*Assigned task*: With no line left out, restate the data word for word.

*** Exercise material Section Begins ***

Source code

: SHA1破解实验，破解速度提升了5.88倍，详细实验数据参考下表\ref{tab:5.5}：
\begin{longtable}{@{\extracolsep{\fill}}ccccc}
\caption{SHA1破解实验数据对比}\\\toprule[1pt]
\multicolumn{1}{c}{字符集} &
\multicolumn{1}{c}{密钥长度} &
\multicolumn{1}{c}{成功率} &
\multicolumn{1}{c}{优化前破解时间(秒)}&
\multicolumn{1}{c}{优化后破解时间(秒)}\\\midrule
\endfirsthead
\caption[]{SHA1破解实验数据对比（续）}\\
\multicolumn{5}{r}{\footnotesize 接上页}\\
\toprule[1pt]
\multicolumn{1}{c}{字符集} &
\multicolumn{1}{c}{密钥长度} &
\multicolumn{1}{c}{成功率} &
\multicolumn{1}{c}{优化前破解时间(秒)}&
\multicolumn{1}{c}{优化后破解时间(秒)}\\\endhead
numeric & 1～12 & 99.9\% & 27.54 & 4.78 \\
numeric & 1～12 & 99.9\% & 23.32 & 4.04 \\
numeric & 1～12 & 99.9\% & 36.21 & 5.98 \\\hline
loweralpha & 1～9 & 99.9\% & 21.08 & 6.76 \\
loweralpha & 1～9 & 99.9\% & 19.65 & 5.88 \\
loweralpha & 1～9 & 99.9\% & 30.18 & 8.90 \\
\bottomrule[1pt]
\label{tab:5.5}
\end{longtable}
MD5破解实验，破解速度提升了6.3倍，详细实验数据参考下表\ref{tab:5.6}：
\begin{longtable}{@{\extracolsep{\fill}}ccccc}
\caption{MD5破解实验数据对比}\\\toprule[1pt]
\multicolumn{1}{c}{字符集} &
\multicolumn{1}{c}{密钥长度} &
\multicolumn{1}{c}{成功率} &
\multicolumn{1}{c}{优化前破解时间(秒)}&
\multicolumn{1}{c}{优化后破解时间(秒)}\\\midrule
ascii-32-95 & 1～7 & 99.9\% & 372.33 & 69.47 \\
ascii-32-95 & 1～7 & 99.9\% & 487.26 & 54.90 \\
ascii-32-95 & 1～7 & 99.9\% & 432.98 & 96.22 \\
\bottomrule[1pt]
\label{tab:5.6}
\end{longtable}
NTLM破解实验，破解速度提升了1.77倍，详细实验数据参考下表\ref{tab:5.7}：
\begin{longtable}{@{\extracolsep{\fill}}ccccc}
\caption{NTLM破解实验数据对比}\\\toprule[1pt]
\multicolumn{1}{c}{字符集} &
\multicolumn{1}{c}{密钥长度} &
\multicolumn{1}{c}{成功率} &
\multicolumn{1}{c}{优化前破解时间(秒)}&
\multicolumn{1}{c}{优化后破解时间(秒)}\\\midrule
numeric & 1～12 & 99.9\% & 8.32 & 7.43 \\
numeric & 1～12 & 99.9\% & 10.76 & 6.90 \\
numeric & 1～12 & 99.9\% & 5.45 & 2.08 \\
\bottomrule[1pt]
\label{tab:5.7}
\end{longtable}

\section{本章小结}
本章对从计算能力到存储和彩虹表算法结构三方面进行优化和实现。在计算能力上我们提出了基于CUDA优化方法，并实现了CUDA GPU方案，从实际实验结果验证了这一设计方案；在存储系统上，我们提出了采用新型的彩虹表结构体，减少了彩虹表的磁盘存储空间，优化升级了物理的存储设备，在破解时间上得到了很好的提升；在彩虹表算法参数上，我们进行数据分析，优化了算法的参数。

*** Exercise material Section Ends ***

*Answer for this exercise*:
Source code

: SHA1破解实验，破解速度提升了5.88倍，详细实验数据参考下表\ref{tab:5.5}：
\begin{longtable}{@{\extracolsep{\fill}}ccccc}
\caption{SHA1破解实验数据对比}\\\toprule[1pt]
\multicolumn{1}{c}{字符集} &
\multicolumn{1}{c}{密钥长度} &
\multicolumn{1}{c}{成功率} &
\multicolumn{1}{c}{优化前破解时间(秒)}&
\multicolumn{1}{c}{优化后破解时间(秒)}\\\midrule
\endfirsthead
\caption[]{SHA1破解实验数据对比（续）}\\
\multicolumn{5}{r}{\footnotesize 接上页}\\
\toprule[1pt]
\multicolumn{1}{c}{字符集} &
\multicolumn{1}{c}{密钥长度} &
\multicolumn{1}{c}{成功率} &
\multicolumn{1}{c}{优化前破解时间(秒)}&
\multicolumn{1}{c}{优化后破解时间(秒)}\\\endhead
numeric & 1～12 & 99.9\% & 27.54 & 4.78 \\
numeric & 1～12 & 99.9\% & 23.32 & 4.04 \\
numeric & 1～12 & 99.9\% & 36.21 & 5.98 \\\hline
loweralpha & 1～9 & 99.9\% & 21.08 & 6.76 \\
loweralpha & 1～9 & 99.9\% & 19.65 & 5.88 \\
loweralpha & 1～9 & 99.9\% & 30.18 & 8.90 \\
\bottomrule[1pt]
\label{tab:5.5}
\end{longtable}
MD5破解实验，破解速度提升了6.3倍，详细实验数据参考下表\ref{tab:5.6}：
\begin{longtable}{@{\extracolsep{\fill}}ccccc}
\caption{MD5破解实验数据对比}\\\toprule[1pt]
\multicolumn{1}{c}{字符集} &
\multicolumn{1}{c}{密钥长度} &
\multicolumn{1}{c}{成功率} &
\multicolumn{1}{c}{优化前破解时间(秒)}&
\multicolumn{1}{c}{优化后破解时间(秒)}\\\midrule
ascii-32-95 & 1～7 & 99.9\% & 372.33 & 69.47 \\
ascii-32-95 & 1～7 & 99.9\% & 487.26 & 54.90 \\
ascii-32-95 & 1～7 & 99.9\% & 432.98 & 96.22 \\
\bottomrule[1pt]
\label{tab:5.6}
\end{longtable}
NTLM破解实验，破解速度提升了1.77倍，详细实验数据参考下表\ref{tab:5.7}：
\begin{longtable}{@{\extracolsep{\fill}}ccccc}
\caption{NTLM破解实验数据对比}\\\toprule[1pt]
\multicolumn{1}{c}{字符集} &
\multicolumn{1}{c}{密钥长度} &
\multicolumn{1}{c}{成功率} &
\multicolumn{1}{c}{优化前破解时间(秒)}&
\multicolumn{1}{c}{优化后破解时间(秒)}\\\midrule
numeric & 1～12 & 99.9\% & 8.32 & 7.43 \\
numeric & 1～12 & 99.9\% & 10.76 & 6.90 \\
numeric & 1～12 & 99.9\% & 5.45 & 2.08 \\
\bottomrule[1pt]
\label{tab:5.7}
\end{longtable}

\section{本章小结}
本章对从计算能力到存储和彩虹表算法结构三方面进行优化和实现。在计算能力上我们提出了基于CUDA优化方法，并实现了CUDA GPU方案，从实际实验结果验证了这一设计方案；在存储系统上，我们提出了采用新型的彩虹表结构体，减少了彩虹表的磁盘存储空间，优化升级了物理的存储设备，在破解时间上得到了很好的提升；在彩虹表算法参数上，我们进行数据分析，优化了算法的参数。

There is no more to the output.